(Source material)

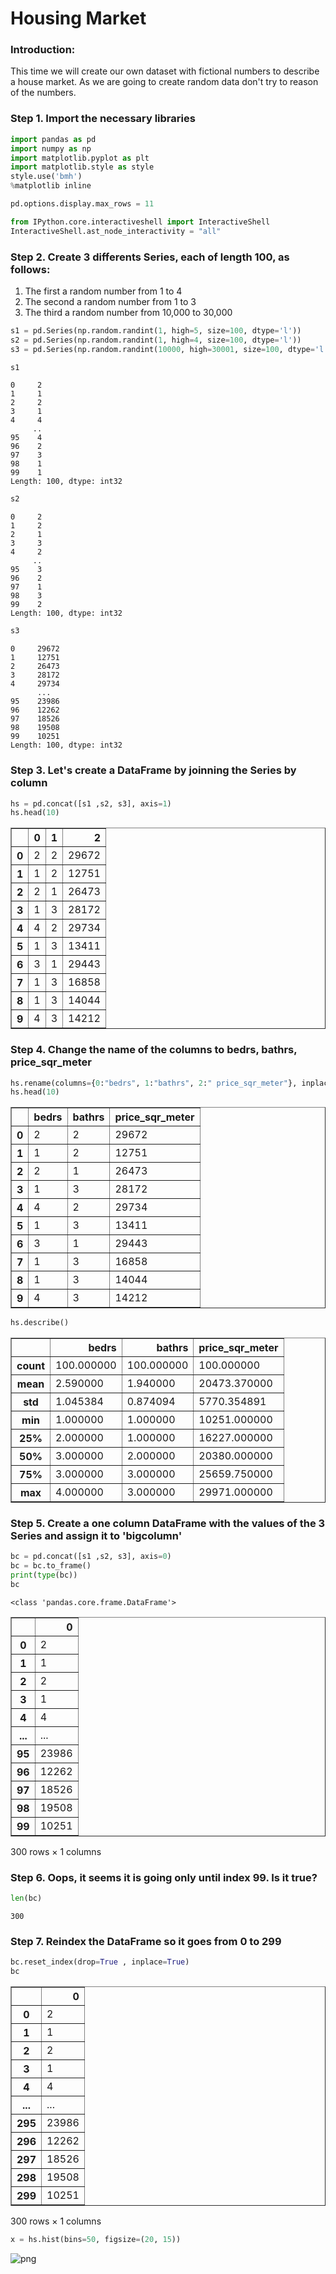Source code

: # Housing Market

### Introduction:

This time we will create our own dataset with fictional numbers to describe a house market. As we are going to create random data don't try to reason of the numbers.

### Step 1. Import the necessary libraries


```python
import pandas as pd 
import numpy as np 
import matplotlib.pyplot as plt
import matplotlib.style as style
style.use('bmh')
%matplotlib inline

pd.options.display.max_rows = 11

from IPython.core.interactiveshell import InteractiveShell
InteractiveShell.ast_node_interactivity = "all"
```

### Step 2. Create 3 differents Series, each of length 100, as follows: 
1. The first a random number from 1 to 4 
2. The second a random number from 1 to 3
3. The third a random number from 10,000 to 30,000


```python
s1 = pd.Series(np.random.randint(1, high=5, size=100, dtype='l'))
s2 = pd.Series(np.random.randint(1, high=4, size=100, dtype='l'))
s3 = pd.Series(np.random.randint(10000, high=30001, size=100, dtype='l'))
```


```python
s1 
```




    0     2
    1     1
    2     2
    3     1
    4     4
         ..
    95    4
    96    2
    97    3
    98    1
    99    1
    Length: 100, dtype: int32




```python
s2
```




    0     2
    1     2
    2     1
    3     3
    4     2
         ..
    95    3
    96    2
    97    1
    98    3
    99    2
    Length: 100, dtype: int32




```python
s3
```




    0     29672
    1     12751
    2     26473
    3     28172
    4     29734
          ...  
    95    23986
    96    12262
    97    18526
    98    19508
    99    10251
    Length: 100, dtype: int32



### Step 3. Let's create a DataFrame by joinning the Series by column


```python
hs = pd.concat([s1 ,s2, s3], axis=1)
hs.head(10)
```




<div>
<style scoped>
    .dataframe tbody tr th:only-of-type {
        vertical-align: middle;
    }

    .dataframe tbody tr th {
        vertical-align: top;
    }

    .dataframe thead th {
        text-align: right;
    }
</style>
<table border="1" class="dataframe">
  <thead>
    <tr style="text-align: right;">
      <th></th>
      <th>0</th>
      <th>1</th>
      <th>2</th>
    </tr>
  </thead>
  <tbody>
    <tr>
      <th>0</th>
      <td>2</td>
      <td>2</td>
      <td>29672</td>
    </tr>
    <tr>
      <th>1</th>
      <td>1</td>
      <td>2</td>
      <td>12751</td>
    </tr>
    <tr>
      <th>2</th>
      <td>2</td>
      <td>1</td>
      <td>26473</td>
    </tr>
    <tr>
      <th>3</th>
      <td>1</td>
      <td>3</td>
      <td>28172</td>
    </tr>
    <tr>
      <th>4</th>
      <td>4</td>
      <td>2</td>
      <td>29734</td>
    </tr>
    <tr>
      <th>5</th>
      <td>1</td>
      <td>3</td>
      <td>13411</td>
    </tr>
    <tr>
      <th>6</th>
      <td>3</td>
      <td>1</td>
      <td>29443</td>
    </tr>
    <tr>
      <th>7</th>
      <td>1</td>
      <td>3</td>
      <td>16858</td>
    </tr>
    <tr>
      <th>8</th>
      <td>1</td>
      <td>3</td>
      <td>14044</td>
    </tr>
    <tr>
      <th>9</th>
      <td>4</td>
      <td>3</td>
      <td>14212</td>
    </tr>
  </tbody>
</table>
</div>



### Step 4. Change the name of the columns to bedrs, bathrs, price_sqr_meter


```python
hs.rename(columns={0:"bedrs", 1:"bathrs", 2:" price_sqr_meter"}, inplace=True)
hs.head(10)
```




<div>
<style scoped>
    .dataframe tbody tr th:only-of-type {
        vertical-align: middle;
    }

    .dataframe tbody tr th {
        vertical-align: top;
    }

    .dataframe thead th {
        text-align: right;
    }
</style>
<table border="1" class="dataframe">
  <thead>
    <tr style="text-align: right;">
      <th></th>
      <th>bedrs</th>
      <th>bathrs</th>
      <th>price_sqr_meter</th>
    </tr>
  </thead>
  <tbody>
    <tr>
      <th>0</th>
      <td>2</td>
      <td>2</td>
      <td>29672</td>
    </tr>
    <tr>
      <th>1</th>
      <td>1</td>
      <td>2</td>
      <td>12751</td>
    </tr>
    <tr>
      <th>2</th>
      <td>2</td>
      <td>1</td>
      <td>26473</td>
    </tr>
    <tr>
      <th>3</th>
      <td>1</td>
      <td>3</td>
      <td>28172</td>
    </tr>
    <tr>
      <th>4</th>
      <td>4</td>
      <td>2</td>
      <td>29734</td>
    </tr>
    <tr>
      <th>5</th>
      <td>1</td>
      <td>3</td>
      <td>13411</td>
    </tr>
    <tr>
      <th>6</th>
      <td>3</td>
      <td>1</td>
      <td>29443</td>
    </tr>
    <tr>
      <th>7</th>
      <td>1</td>
      <td>3</td>
      <td>16858</td>
    </tr>
    <tr>
      <th>8</th>
      <td>1</td>
      <td>3</td>
      <td>14044</td>
    </tr>
    <tr>
      <th>9</th>
      <td>4</td>
      <td>3</td>
      <td>14212</td>
    </tr>
  </tbody>
</table>
</div>




```python
hs.describe()
```




<div>
<style scoped>
    .dataframe tbody tr th:only-of-type {
        vertical-align: middle;
    }

    .dataframe tbody tr th {
        vertical-align: top;
    }

    .dataframe thead th {
        text-align: right;
    }
</style>
<table border="1" class="dataframe">
  <thead>
    <tr style="text-align: right;">
      <th></th>
      <th>bedrs</th>
      <th>bathrs</th>
      <th>price_sqr_meter</th>
    </tr>
  </thead>
  <tbody>
    <tr>
      <th>count</th>
      <td>100.000000</td>
      <td>100.000000</td>
      <td>100.000000</td>
    </tr>
    <tr>
      <th>mean</th>
      <td>2.590000</td>
      <td>1.940000</td>
      <td>20473.370000</td>
    </tr>
    <tr>
      <th>std</th>
      <td>1.045384</td>
      <td>0.874094</td>
      <td>5770.354891</td>
    </tr>
    <tr>
      <th>min</th>
      <td>1.000000</td>
      <td>1.000000</td>
      <td>10251.000000</td>
    </tr>
    <tr>
      <th>25%</th>
      <td>2.000000</td>
      <td>1.000000</td>
      <td>16227.000000</td>
    </tr>
    <tr>
      <th>50%</th>
      <td>3.000000</td>
      <td>2.000000</td>
      <td>20380.000000</td>
    </tr>
    <tr>
      <th>75%</th>
      <td>3.000000</td>
      <td>3.000000</td>
      <td>25659.750000</td>
    </tr>
    <tr>
      <th>max</th>
      <td>4.000000</td>
      <td>3.000000</td>
      <td>29971.000000</td>
    </tr>
  </tbody>
</table>
</div>



### Step 5. Create a one column DataFrame with the values of the 3 Series and assign it to 'bigcolumn'


```python
bc = pd.concat([s1 ,s2, s3], axis=0)
bc = bc.to_frame()
print(type(bc))
bc
```

    <class 'pandas.core.frame.DataFrame'>
    




<div>
<style scoped>
    .dataframe tbody tr th:only-of-type {
        vertical-align: middle;
    }

    .dataframe tbody tr th {
        vertical-align: top;
    }

    .dataframe thead th {
        text-align: right;
    }
</style>
<table border="1" class="dataframe">
  <thead>
    <tr style="text-align: right;">
      <th></th>
      <th>0</th>
    </tr>
  </thead>
  <tbody>
    <tr>
      <th>0</th>
      <td>2</td>
    </tr>
    <tr>
      <th>1</th>
      <td>1</td>
    </tr>
    <tr>
      <th>2</th>
      <td>2</td>
    </tr>
    <tr>
      <th>3</th>
      <td>1</td>
    </tr>
    <tr>
      <th>4</th>
      <td>4</td>
    </tr>
    <tr>
      <th>...</th>
      <td>...</td>
    </tr>
    <tr>
      <th>95</th>
      <td>23986</td>
    </tr>
    <tr>
      <th>96</th>
      <td>12262</td>
    </tr>
    <tr>
      <th>97</th>
      <td>18526</td>
    </tr>
    <tr>
      <th>98</th>
      <td>19508</td>
    </tr>
    <tr>
      <th>99</th>
      <td>10251</td>
    </tr>
  </tbody>
</table>
<p>300 rows × 1 columns</p>
</div>



### Step 6. Oops, it seems it is going only until index 99. Is it true?


```python
len(bc)
```




    300



### Step 7. Reindex the DataFrame so it goes from 0 to 299


```python
bc.reset_index(drop=True , inplace=True)
bc 
```




<div>
<style scoped>
    .dataframe tbody tr th:only-of-type {
        vertical-align: middle;
    }

    .dataframe tbody tr th {
        vertical-align: top;
    }

    .dataframe thead th {
        text-align: right;
    }
</style>
<table border="1" class="dataframe">
  <thead>
    <tr style="text-align: right;">
      <th></th>
      <th>0</th>
    </tr>
  </thead>
  <tbody>
    <tr>
      <th>0</th>
      <td>2</td>
    </tr>
    <tr>
      <th>1</th>
      <td>1</td>
    </tr>
    <tr>
      <th>2</th>
      <td>2</td>
    </tr>
    <tr>
      <th>3</th>
      <td>1</td>
    </tr>
    <tr>
      <th>4</th>
      <td>4</td>
    </tr>
    <tr>
      <th>...</th>
      <td>...</td>
    </tr>
    <tr>
      <th>295</th>
      <td>23986</td>
    </tr>
    <tr>
      <th>296</th>
      <td>12262</td>
    </tr>
    <tr>
      <th>297</th>
      <td>18526</td>
    </tr>
    <tr>
      <th>298</th>
      <td>19508</td>
    </tr>
    <tr>
      <th>299</th>
      <td>10251</td>
    </tr>
  </tbody>
</table>
<p>300 rows × 1 columns</p>
</div>




```python
x = hs.hist(bins=50, figsize=(20, 15))
```


    
![png](output_19_0.png)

(End Source material)

**Exercise instructions**: From the data above, determine how many lines hold "concat", and write only the number.

**Expected output**: 2